Le troisième septénaire : de la vie spirituelle à l’atteinte de l’idéal
Le Mat est désormais un être expérimenté qui aspire à s’élever, il entre dans une nouvelle quête spirituelle. Il doit en premier lieu s’affronter lui-même, en réprimant ses pulsions, ses désirs et ses passions. Le Diable à ce stade en est l’image parlante. Les tentations sont nombreuses et le pèlerin doit réussir à se détacher de ses dépendances physiques ou matérielles. Cela ne sera possible qu’avec la violence de la Maison-Dieu, arrachant brusquement l’orgueil et l’arrogance du Mat, pour qui la chute est rude. Il en ressort fragile et faible, comme l’Étoile, dans le dénuement le plus total. L’humiliation est grande, mais c’est d’elle que va naître la vertu d’humilité. C’est alors que l’espoir renaît, et le pèlerin va déployer toute son énergie et enfin trouver la foi. Il entrevoit à ce moment le monde spirituel et se connecte à son inconscient. Ce dernier, représenté par la Lune, est empli de peurs, de rêves et d’illusions. La nuit est sombre, et il peine à y voir clair. Du songe à la réalité, il n’y a qu’un pas, et le pèlerin se perd dans la contemplation des reflets. Heureusement pour le Mat, le jour se lève et le Soleil apporte tous les éclaircissements dont il avait besoin, lui permettant de trouver enfin le bonheur. Sa joie est palpable, il rayonne jusqu’à embellir la vie des autres. Après quoi, c’est l’illumination, l’heure du Jugement. Le pèlerin réalise son ascension spirituelle et accède enfin à une conscience supérieure. C’est une forme de renaissance pour lui. Il arrive au terme de son voyage. La carte du Monde symbolise son accomplissement, le Mat a trouvé son idéal, parfait et harmonieux. Il achève sa quête spirituelle dans un état de pleine conscience et devient dès lors un être complet et accompli.
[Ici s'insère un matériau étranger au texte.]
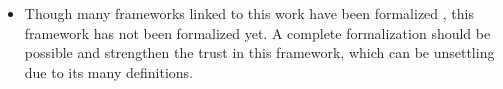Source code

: \begin{itemize}
  \item Though many frameworks linked to this work have been formalized
        \cite{HssRevisited15,PresentableSignatures21,HssTypedUnimath22,FioreSzamozvancevPopl22,HssNonWellfounded24},
        this framework has not been formalized yet.
        A complete formalization should be possible and strengthen the trust in
        this framework, which can be unsettling due to its many definitions.
\end{itemize}



%
%
%
%
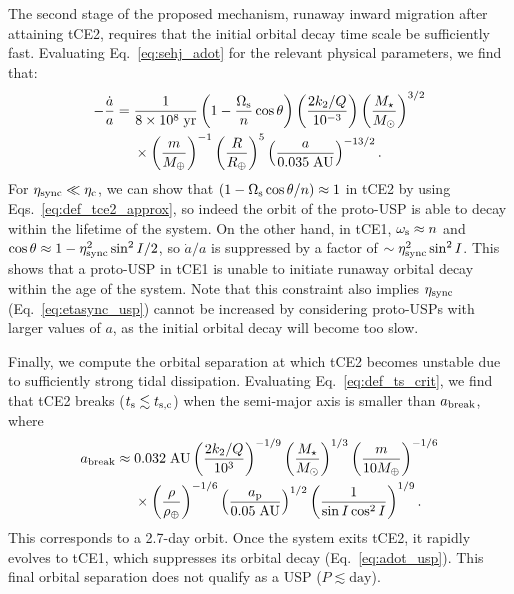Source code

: \documentclass[
        fleqn,
        usenatbib,
    ]{mnras}
\newcommand*{\p}[1]{\left(#1\right)}
\begin{document}
The second stage of the proposed mechanism, runaway inward migration after
attaining tCE2, requires that the initial orbital decay time scale be
sufficiently fast. Evaluating Eq.~\eqref{eq:sehj_adot} for the relevant physical
parameters, we find that:
\begin{align}
    -\frac{\dot{a}}{a} ={}& \frac{1}{8 \times 10^8\;\mathrm{yr}}
            \p{1 - \frac{\Omega_{\rm s}}{n}\cos \theta}
            \p{\frac{2k_2/Q}{10^{-3}}}
            \p{\frac{M_\star}{M_{\odot}}}^{3/2}\nonumber\\
        &\times \p{\frac{m}{M_{\oplus}}}^{-1}
            \p{\frac{R}{R_{\oplus}}}^5
            \p{\frac{a}{0.035\;\mathrm{AU}}}^{-13/2}.
            \label{eq:adot_usp}
\end{align}
For $\eta_{\rm sync} \ll \eta_{\rm c}$, we can show that $\p{1 - \Omega_{\rm
s}\cos \theta / n} \approx 1$ in tCE2 by using Eqs.~\eqref{eq:def_tce2_approx},
so indeed the orbit of the proto-USP is able to decay within the lifetime of the
system. On the other hand, in tCE1, $\omega_{\rm s} \approx n$ and $\cos \theta
\approx 1 - \eta_{\rm sync}^2 \sin^2 I / 2$, so $\dot{a} / a$ is suppressed by a
factor of $\sim \eta_{\rm sync}^2 \sin^2 I$. This shows that a proto-USP in tCE1
is unable to initiate runaway orbital decay within the age of the system.
Note that this constraint also implies $\eta_{\rm sync}$
(Eq.~\ref{eq:etasync_usp}) cannot be increased by considering proto-USPs with
larger values of $a$, as the initial orbital decay will become too slow.

Finally, we compute the orbital separation at which tCE2 becomes unstable due to
sufficiently strong tidal dissipation. Evaluating Eq.~\eqref{eq:def_ts_crit}, we
find that tCE2 breaks ($t_{\rm s} \lesssim t_{\rm s, c}$) when the semi-major
axis is smaller than $a_{\rm break}$, where
\begin{align}
    a_{\rm break} \approx{}& 0.032 \;\mathrm{AU}
        \p{\frac{2k_2/Q}{10^{3}}}^{-1/9}
        \p{\frac{M_\star}{M_{\odot}}}^{1/3}
        \p{\frac{m}{10M_{\oplus}}}^{-1/6}\nonumber\\
        &\times \p{\frac{\rho}{\rho_{\oplus}}}^{-1/6}
        \p{\frac{a_{\rm p}}{0.05\;\mathrm{AU}}}^{1/2}
        \p{\frac{1}{\sin I \cos^2 I}}^{1/9}.
\end{align}
This corresponds to a 2.7-day orbit. Once the system exits tCE2, it rapidly
evolves to tCE1, which suppresses its orbital decay (Eq.~\ref{eq:adot_usp}).
This final orbital separation does not qualify as a USP ($P \lesssim
\mathrm{day}$).
\end{document}
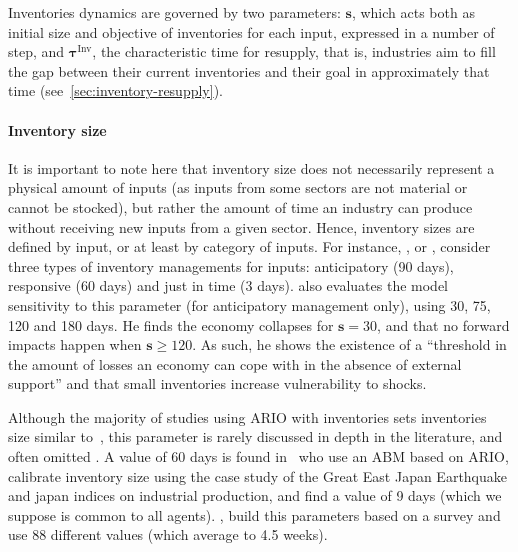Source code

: Inventories dynamics are governed by two parameters: $\bm{s}$, which acts both
as initial size and objective of inventories for each input, expressed in a
number of step, and $\bm{\tau}^{\textrm{Inv}}$, the characteristic time for resupply,
that is, industries aim to fill the gap between their current inventories and
their goal in approximately that time (see~\cref{sec:inventory-resupply}).

\paragraph{Inventory size}
\label{sec:inventory-size}

It is important to note here that inventory size does not necessarily represent
a physical amount of inputs (as inputs from some sectors are not material or
cannot be stocked), but rather the amount of time an industry can produce
without receiving new inputs from a given sector. Hence, inventory sizes are
defined by input, or at least by category of inputs. For instance,
\textcite{hallegatte-2013-model-role}, or
\textcite{okuyama-2004-model-spatial}, consider three types of
inventory managements for inputs: anticipatory (90 days), responsive (60 days)
and just in time (3 days). \Textcite{hallegatte-2013-model-role}
also evaluates the model sensitivity to this parameter (for anticipatory
management only), using 30, 75, 120 and 180 days. He finds the economy
collapses for $\bm{s}=30$, and that no forward impacts happen when $\bm{s} \geq
120$. As such, he shows the existence of a ``threshold in the amount of losses
an economy can cope with in the absence of external support'' and that small
inventories increase vulnerability to shocks.

Although the majority of studies using ARIO with inventories sets inventories
size similar to~\textcite{hallegatte-2013-model-role}, this parameter
is rarely discussed in depth in the literature, and often omitted
\parencite{zhang-2021-analy-impac, zhang-2017-asses-rippl, wang-2020-econom-footp, huang-2022-estim-poten}. A value of 60 days is found in~\textcite{avelino-2019-chall-estim}
\Textcite{inoue-2018-firm-simul} who use an \acrshort{ABM}
based on ARIO, calibrate inventory size using the case study of the Great East
Japan Earthquake and japan indices on industrial production, and find a value of
9 days (which we suppose is common to all agents). \Textcite{colon-2020-fragm-produc, colon-2019-trans-suppl}, build this parameters based on a survey
and use 88 different values (which average to 4.5 weeks).


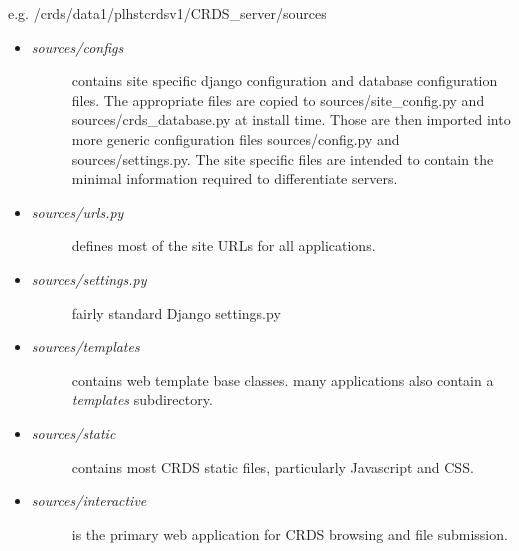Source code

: \documentclass[letterpaper,10pt,english]{sphinxmanual}
\begin{document}
e.g. /crds/data1/plhstcrdsv1/CRDS\_server/sources
\begin{itemize}
\item {} \begin{description}
\item[{\emph{sources/configs}}] \leavevmode
contains site specific django configuration and database configuration files.  The appropriate files
are copied to sources/site\_config.py and sources/crds\_database.py at install time.   Those are then
imported into more generic configuration files sources/config.py and sources/settings.py.   The site
specific files are intended to contain the minimal information required to differentiate servers.

\end{description}

\item {} \begin{description}
\item[{\emph{sources/urls.py}}] \leavevmode
defines most of the site URLs for all applications.

\end{description}

\item {} \begin{description}
\item[{\emph{sources/settings.py}}] \leavevmode
fairly standard Django settings.py

\end{description}

\item {} \begin{description}
\item[{\emph{sources/templates}}] \leavevmode
contains web template base classes.  many applications also contain a \emph{templates} subdirectory.

\end{description}

\item {} \begin{description}
\item[{\emph{sources/static}}] \leavevmode
contains most CRDS static files,  particularly Javascript and CSS.

\end{description}

\item {} \begin{description}
\item[{\emph{sources/interactive}}] \leavevmode
is the primary web application for CRDS browsing and file submission.


\end{description}
\end{itemize}
\end{document}
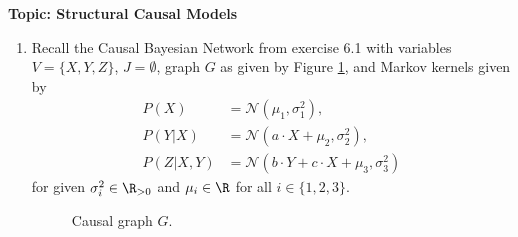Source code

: 

\flushleft\textbf{Topic: Structural Causal Models}

\begin{enumerate}[label=9.\arabic*]
    \item\label{ex:unfaithful_scm} Recall the Causal Bayesian Network from exercise 6.1 with variables $V=\{X, Y, Z\}$, $J=\emptyset$, graph $G$ as given by Figure \ref{fig:one}, and Markov kernels given by
    \begin{align*}
        P(X)      & = \mathcal{N}(\mu_1, \sigma^2_1),                      \\
        P(Y|X)    & = \mathcal{N}(a\cdot X + \mu_2, \sigma^2_2),           \\
        P(Z|X, Y) & = \mathcal{N}(b\cdot Y + c\cdot X + \mu_3, \sigma^2_3)
    \end{align*}
    for given $\sigma_i^2\in\R_{>0}$ and $\mu_i\in\R$ for all $i\in\{1, 2, 3\}$.

    \begin{figure}[ht]
        \centering
        \caption{Causal graph $G$.}
        \label{fig:one}
    \end{figure}


\end{enumerate}
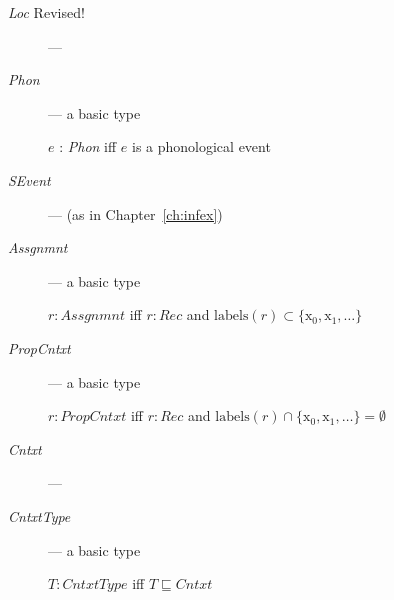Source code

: \begin{description}

  \item[\textnormal{\textit{Loc}} Revised!] --- 

  
\item[\textnormal{\textit{Phon}}] --- a basic type

  $e$ : \textit{Phon} iff $e$ is a phonological event
  
\item[\textnormal{\textit{SEvent}}] ---  (as in
      Chapter~\ref{ch:infex})

    \item[\textnormal{\textit{Assgnmnt}}] --- a basic type

      $r:\textit{Assgnmnt}$ iff
$r:\textit{Rec}$ and
$\mathrm{labels}(r)\subset\{\text{x}_0,\text{x}_1,\ldots\}$

\item[\textnormal{\textit{PropCntxt}}] --- a basic type

  $r:\textit{PropCntxt}$ iff
$r:\textit{Rec}$ and
$\mathrm{labels}(r)\cap\{\text{x}_0,\text{x}_1,\ldots\}=\emptyset$

\item[\textnormal{\textit{Cntxt}}] --- 

    \item[\textnormal{\textit{CntxtType}}] --- a basic type

    $T:\textit{CntxtType}$ iff $T\sqsubseteq\textit{Cntxt}$
      


\end{description}
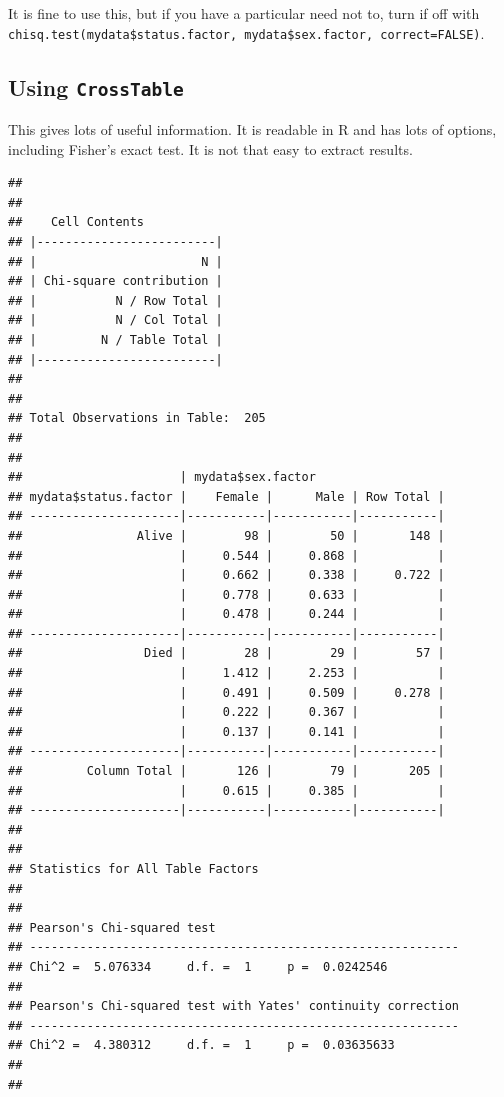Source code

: \documentclass[12pt,]{krantz}
\makeatletter
\newenvironment{Shaded}{\begin{snugshade}}{\end{snugshade}}
\newcommand{\CommentTok}[1]{\textcolor[rgb]{0.56,0.35,0.01}{\textit{#1}}}
\newcommand{\DataTypeTok}[1]{\textcolor[rgb]{0.13,0.29,0.53}{#1}}
\newcommand{\KeywordTok}[1]{\textcolor[rgb]{0.13,0.29,0.53}{\textbf{#1}}}
\newcommand{\NormalTok}[1]{#1}
\newcommand{\OperatorTok}[1]{\textcolor[rgb]{0.81,0.36,0.00}{\textbf{#1}}}
\newcommand{\OtherTok}[1]{\textcolor[rgb]{0.56,0.35,0.01}{#1}}
\newenvironment{kframe}{%
\medskip{}
\setlength{\fboxsep}{.8em}
 \def\at@end@of@kframe{}%
 \ifinner\ifhmode%
  \def\at@end@of@kframe{\end{minipage}}%
  \begin{minipage}{\columnwidth}%
 \fi\fi%
 \def\FrameCommand##1{\hskip\@totalleftmargin \hskip-\fboxsep
 \colorbox{shadecolor}{##1}\hskip-\fboxsep
     \hskip-\linewidth \hskip-\@totalleftmargin \hskip\columnwidth}%
 \MakeFramed {\advance\hsize-\width
   \@totalleftmargin\z@ \linewidth\hsize
   \@setminipage}}%
 {\par\unskip\endMakeFramed%
 \at@end@of@kframe}
\renewenvironment{Shaded}{\begin{kframe}}{\end{kframe}}
\theoremstyle{definition}
\theoremstyle{definition}
\theoremstyle{definition}
\theoremstyle{remark}
\makeatother
\begin{document}
It is fine to use this, but if you have a particular need not to, turn
if off with
\texttt{chisq.test(mydata\$status.factor,\ mydata\$sex.factor,\ correct=FALSE)}.

\hypertarget{using-crosstable}{%
\subsection{\texorpdfstring{Using
\texttt{CrossTable}}{Using CrossTable}}\label{using-crosstable}}

This gives lots of useful information. It is readable in R and has lots
of options, including Fisher's exact test. It is not that easy to
extract results. \newpage

\begin{Shaded}
\end{Shaded}

\begin{verbatim}
## 
##  
##    Cell Contents
## |-------------------------|
## |                       N |
## | Chi-square contribution |
## |           N / Row Total |
## |           N / Col Total |
## |         N / Table Total |
## |-------------------------|
## 
##  
## Total Observations in Table:  205 
## 
##  
##                      | mydata$sex.factor 
## mydata$status.factor |    Female |      Male | Row Total | 
## ---------------------|-----------|-----------|-----------|
##                Alive |        98 |        50 |       148 | 
##                      |     0.544 |     0.868 |           | 
##                      |     0.662 |     0.338 |     0.722 | 
##                      |     0.778 |     0.633 |           | 
##                      |     0.478 |     0.244 |           | 
## ---------------------|-----------|-----------|-----------|
##                 Died |        28 |        29 |        57 | 
##                      |     1.412 |     2.253 |           | 
##                      |     0.491 |     0.509 |     0.278 | 
##                      |     0.222 |     0.367 |           | 
##                      |     0.137 |     0.141 |           | 
## ---------------------|-----------|-----------|-----------|
##         Column Total |       126 |        79 |       205 | 
##                      |     0.615 |     0.385 |           | 
## ---------------------|-----------|-----------|-----------|
## 
##  
## Statistics for All Table Factors
## 
## 
## Pearson's Chi-squared test 
## ------------------------------------------------------------
## Chi^2 =  5.076334     d.f. =  1     p =  0.0242546 
## 
## Pearson's Chi-squared test with Yates' continuity correction 
## ------------------------------------------------------------
## Chi^2 =  4.380312     d.f. =  1     p =  0.03635633 
## 
## 
\end{verbatim}
\end{document}
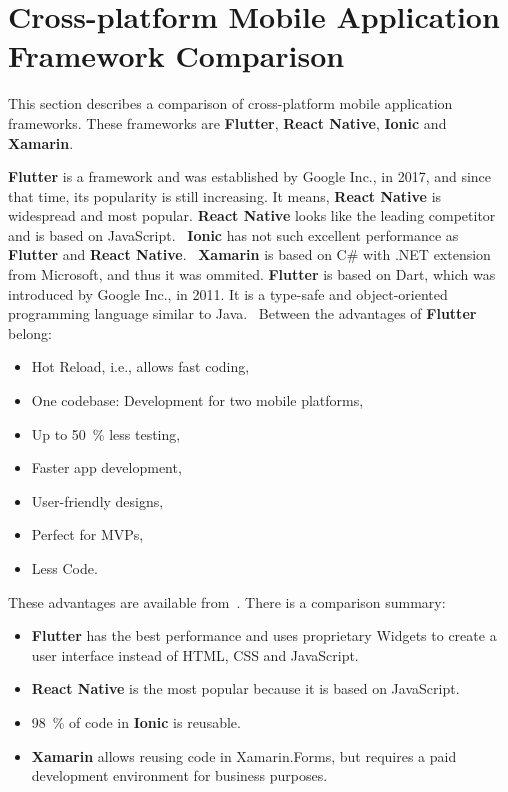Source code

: \section{Cross-platform Mobile Application Framework Comparison}\label{sec:cross-platform-mobile-application-framework-comparison}
This section describes a comparison of cross-platform mobile application frameworks.
These frameworks are \textbf{Flutter}, \textbf{React Native}, \textbf{Ionic} and \textbf{Xamarin}.

\textbf{Flutter} is a framework and was established by Google Inc., in 2017, and since that time, its popularity is still increasing.
It means, \textbf{React Native} is widespread and most popular.
\textbf{React Native} looks like the leading competitor and is based on JavaScript.~\cite{flutterVsReactNativeNevercodeIo}
\textbf{Ionic} has not such excellent performance as \textbf{Flutter} and \textbf{React Native}.~\cite{crossPlatformFrameworokComparation}
\textbf{Xamarin} is based on C\# with .NET extension from Microsoft, and thus it was ommited.
\textbf{Flutter} is based on Dart, which was introduced by Google Inc., in 2011.
It is a type-safe and object-oriented programming language similar to Java.~\cite{dartTypeSystem}
Between the advantages of \textbf{Flutter} belong:
\begin{itemize}
    \item Hot Reload, i.e., allows fast coding,
    \item One codebase: Development for two mobile platforms,
    \item Up to 50~\% less testing,
    \item Faster app development,
    \item User-friendly designs,
    \item Perfect for MVPs,
    \item Less Code.
\end{itemize}
These advantages are available from~\cite{flutterVsReactNativeHackrIo}.
\newline
\newline
There is a comparison summary:
\begin{itemize}
    \item \textbf{Flutter} has the best performance and uses proprietary Widgets to create a user interface instead of HTML, CSS and JavaScript.
    \item \textbf{React Native} is the most popular because it is based on JavaScript.
    \item 98~\% of code in \textbf{Ionic} is reusable.
    \item \textbf{Xamarin} allows reusing code in Xamarin.Forms, but requires a paid development environment for business purposes.
\end{itemize}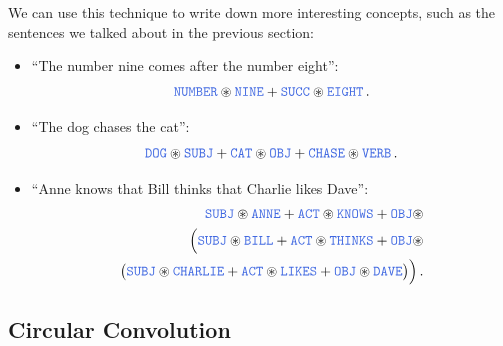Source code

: \documentclass[10pt,letterpaper,oneside]{article}
\begin{document}
We can use this technique to write down more interesting concepts, such as the sentences we talked about in the previous section:
\begin{itemize}
	\item \enquote{The number nine comes after the number eight}:
	\begin{align*}
		\Obj{NUMBER} \CC \Obj{NINE} + \Obj{SUCC} \CC \Obj{EIGHT} \,.
	\end{align*}
	\item \enquote{The dog chases the cat}:
	\begin{align*}
		\Obj{DOG} \CC \Obj{SUBJ} + \Obj{CAT} \CC \Obj{OBJ} + \Obj{CHASE} \CC \Obj{VERB} \,.
	\end{align*}
	\item \enquote{Anne knows that Bill thinks that Charlie likes Dave}:
	\begin{align*}
	 	\Obj{SUBJ} \CC \Obj{ANNE} + \Obj{ACT} \CC \Obj{KNOWS} + \Obj{OBJ} \CC \\\Big(\Obj{SUBJ} \CC \Obj{BILL} + \Obj{ACT} \CC \Obj{THINKS} + \Obj{OBJ} \CC \\ \big(\Obj{SUBJ} \CC \Obj{CHARLIE} + \Obj{ACT} \CC \Obj{LIKES} + \Obj{OBJ} \CC \Obj{DAVE}\big)\Big) \,.
	\end{align*}
\end{itemize}


\subsection{Circular Convolution}
\end{document}
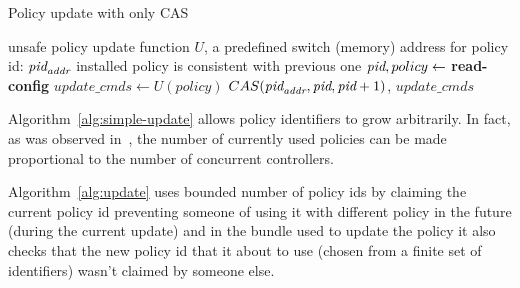 \documentclass[conference]{sigcomm-alternate}
\newcommand{\hide}[1]{}
\newcommand{\addr}{\emph{addr}\xspace}
\newcommand{\pid}{\emph{pid}\xspace}
\newcommand{\ufunc}{U} %
\begin{document}
\begin{algorithm}[h]
    \caption{Policy update with only CAS}
    \label{alg:simple-update}
    \begin{algorithmic}[1]
    \Require unsafe policy update function $\ufunc$, a predefined switch (memory) address for policy id: $\pid_{\addr}$
    \Ensure installed policy is consistent with previous one
 		\Repeat
 			\State $\pid,policy\gets$ \textbf{read-config} %
 			\State $update\_cmds\gets \ufunc(policy)$
 			\startTxn
	 			\State $CAS(\pid_{\addr},\pid,\pid+1)$,
	 			\State $update\_cmds$ %
 			\endTxn
			\Return

    \end{algorithmic}
\end{algorithm}


Algorithm~\ref{alg:simple-update} allows policy identifiers to grow
arbitrarily. In fact, as was observed in~\cite{cpc}, the number of currently
used policies can be made proportional to the number of concurrent
controllers.


\hide{
It takes a set of rules $U$ (not yet a policy)and proceeds as follows: first, we seek to
 obtain a unique \emph{id}. FIXME: to be continued...
 \textbf{LS: I am not sure if I need to tell every step of the story or maybe it best to explain the main dif from the previous one similarly to what I just wrote next}.
}

Algorithm~\ref{alg:update} uses bounded number of policy ids by claiming the current policy id preventing someone of using it with different policy in the future (during the current update) and in the bundle used to update the policy it also checks that the new policy id that it about to use (chosen from a finite set of identifiers) wasn't claimed by someone else.

\hide{
We compute our new suggested policy by applying the update requests on top of current policy, supporting any kind of requests and policies. Then we make a transaction (using the bundle feature) to atomically check that our policy id is not blocked by anyone else, to change the current policy id to ours (an action that would fail if the current policy id is no longer what we are counting of) and to actually configure our new policy.

If one of the actions in the transaction fails we try again. There is no progress guaranty for each controller but there is one for the whole system - at least one of the controller will succeed in fulfilling its update requirements.
}
\end{document}
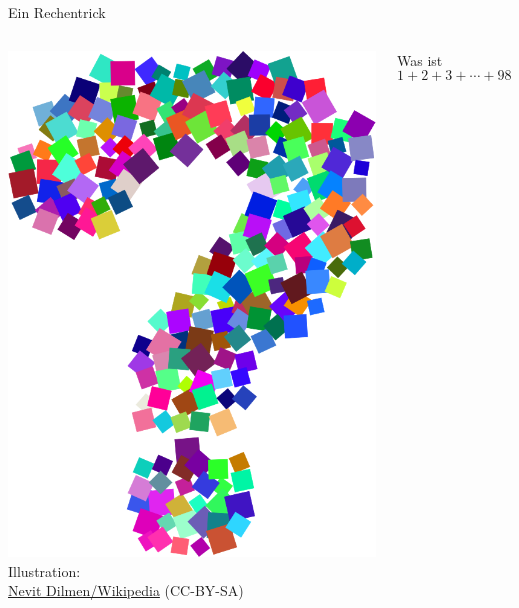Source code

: \documentclass[12pt,compress,ngerman,utf8,t]{beamer}
\newcommand{\withsource}[2]{\begin{center}#1\\\tiny #2\end{center}}
\begin{document}
\begin{frame}{Ein Rechentrick}
  \vspace*{-1em}
  \begin{columns}[c]
    \begin{column}{0.2\textwidth}
      \withsource{
        \includegraphics[width=\textwidth]{question-mark}
      }{
        Illustration: \\
        \href{https://commons.wikimedia.org/wiki/File:Question_mark_1.svg}{Nevit
        Dilmen/Wikipedia} (CC-BY-SA)
      }
    \end{column}

    \begin{column}{0.7\textwidth}
      \large\centering
      Was ist{\quad}
      \[ 1 + 2 + 3 + \cdots + 98 + 99 + 100? \]
    \end{column}
  \end{columns}

  \pause


\end{frame}
\end{document}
Durant le troisième et dernier septénaire, le Mat commence une quête spirituelle au cours de laquelle il devra faire face à ses propres défauts, qu’il surmontera par l’échec. Après sa chute, il se reconstruira de nouveau, grâce à sa foi et ses espoirs, et réalisera enfin son élévation spirituelle. Il parvient à atteindre un idéal de perfection et d’accomplissement.
Une histoire sans fin…
L’histoire semble s’achever ici. Et pourtant, dans son périple le Mat a bien appris une chose : la vie est constituée d’une suite continue d’événements, de rebondissements, de hasards et de chances. À l’image de la Roue de Fortune, le Tarot de Marseille est un cercle : à la fin d’un cycle, un autre prend le relais et ainsi de suite.
Le Mat est donc bien un éternel vagabond, et son périple n’est jamais complètement terminé. Le Tarot de Marseille révèle son ultime message : la vie est bien une infinité de cycles, que nous traversons tel le Mat, encore et encore, jusqu’au terme de chacun d’eux, et ce jusqu’à notre mort.